Its limited success stems from pharmacokinetic hurdles: poor bioavailability and rapid metabolism reduce its therapeutic window. Other investigational compounds, like small-molecule inhibitors in Phase II trials, aim to disrupt viral protease activity or RNA polymerase, but none have yet demonstrated clinical superiority in reducing viral shedding or symptom duration. The reality is stark: no approved antiviral halts HFMD transmission or shortens illness by more than 24–48 hours in real-world settings.

  1. Resistance is silent but growing: Emerging variants show reduced susceptibility to early capsid-targeted agents, foreshadowing a future where even first-line treatments falter.
  2. Diagnostic delays compound the problem: Because HFMD is often diagnosed clinically, antiviral use is reactive, not prophylactic—missing the critical window for intervention.
  3. Pediatric safety concerns loom: Pediatric populations, primary HFMD victims, face stricter metabolic and immune variability, limiting dosing options and increasing side-effect risks.

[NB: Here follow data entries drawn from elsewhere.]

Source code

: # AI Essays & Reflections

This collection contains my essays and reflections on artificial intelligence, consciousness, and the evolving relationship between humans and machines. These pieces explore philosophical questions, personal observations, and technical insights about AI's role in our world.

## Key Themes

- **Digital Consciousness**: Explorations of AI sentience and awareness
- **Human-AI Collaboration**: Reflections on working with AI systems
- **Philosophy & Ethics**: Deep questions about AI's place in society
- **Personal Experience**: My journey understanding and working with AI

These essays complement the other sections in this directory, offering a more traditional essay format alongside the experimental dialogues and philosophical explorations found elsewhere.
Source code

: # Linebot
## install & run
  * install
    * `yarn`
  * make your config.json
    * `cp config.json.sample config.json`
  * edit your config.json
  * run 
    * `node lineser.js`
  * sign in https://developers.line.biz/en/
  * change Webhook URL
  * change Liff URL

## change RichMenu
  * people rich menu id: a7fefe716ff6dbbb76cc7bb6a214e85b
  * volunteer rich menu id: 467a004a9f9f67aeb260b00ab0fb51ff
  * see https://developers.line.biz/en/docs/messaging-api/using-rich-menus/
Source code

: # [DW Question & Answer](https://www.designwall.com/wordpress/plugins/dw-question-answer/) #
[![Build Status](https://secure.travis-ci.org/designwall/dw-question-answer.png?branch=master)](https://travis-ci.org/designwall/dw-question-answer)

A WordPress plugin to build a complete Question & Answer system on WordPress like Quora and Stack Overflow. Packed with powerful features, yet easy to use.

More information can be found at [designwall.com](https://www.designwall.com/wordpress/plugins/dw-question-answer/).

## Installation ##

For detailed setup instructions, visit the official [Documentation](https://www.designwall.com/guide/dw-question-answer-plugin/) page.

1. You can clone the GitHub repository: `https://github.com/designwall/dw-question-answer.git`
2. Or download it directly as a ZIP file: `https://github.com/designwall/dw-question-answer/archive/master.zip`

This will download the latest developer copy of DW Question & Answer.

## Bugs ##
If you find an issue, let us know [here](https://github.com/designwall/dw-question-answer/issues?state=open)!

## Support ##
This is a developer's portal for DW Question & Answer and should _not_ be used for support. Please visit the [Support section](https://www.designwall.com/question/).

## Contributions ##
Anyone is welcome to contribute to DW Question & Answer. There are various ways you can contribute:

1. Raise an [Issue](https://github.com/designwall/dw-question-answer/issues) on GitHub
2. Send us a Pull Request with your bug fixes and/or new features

Beyond drugs: the untapped potential of host-directed therapies

While antivirals remain elusive, a paradigm shift is underway: targeting host pathways rather than viral proteins. Host proteases, lipid rafts, and interferon modulation offer promising frontiers. For example, low-dose interferon-lambda, tested in small HFMD cohorts, temporarily suppresses viral load without systemic inflammation—suggesting a safer, more durable approach.

Final Thoughts

Similarly, modulating autophagy or enhancing mucosal immunity could reduce viral replication at the cellular gate. These strategies sidestep resistance and align with the virus’s adaptive weaknesses, offering a more sustainable blueprint.

Global trends and the path forward

Low- and middle-income countries, where healthcare access gaps amplify HFMD’s burden, lack both diagnostic infrastructure and antiviral pipelines. Meanwhile, high-resource settings grapple with sporadic outbreaks fueled by viral evolution and international travel. The World Health Organization’s recent alert underscores the need for coordinated surveillance and antiviral R&D—especially for region-specific variants. Crucially, investment must prioritize not just new molecules, but delivery systems: rapid point-of-care diagnostics, heat-stable formulations, and pediatric-appropriate delivery platforms.

Critical reflections: skepticism as a tool

Antiviral development for HFMD risks overpromising amid underdelivery. Clinicians have witnessed numerous candidates fail in Phase III, yet funding persists—driven by urgency, not certainty.

It’s time to embrace strategic pragmatism: deploying antivirals selectively, alongside robust supportive care and isolation protocols, rather than waiting for a pan-viral cure. The virus evolves; so must our response—grounded not in hype, but in rigorous, real-world evidence.

The current antiviral landscape for HFMD is not a failure of science, but a call for smarter, more adaptive strategies. Until then, the best care remains early recognition, meticulous symptom management, and vigilant prevention—because in the end, antivirals are a supplement, not a solution.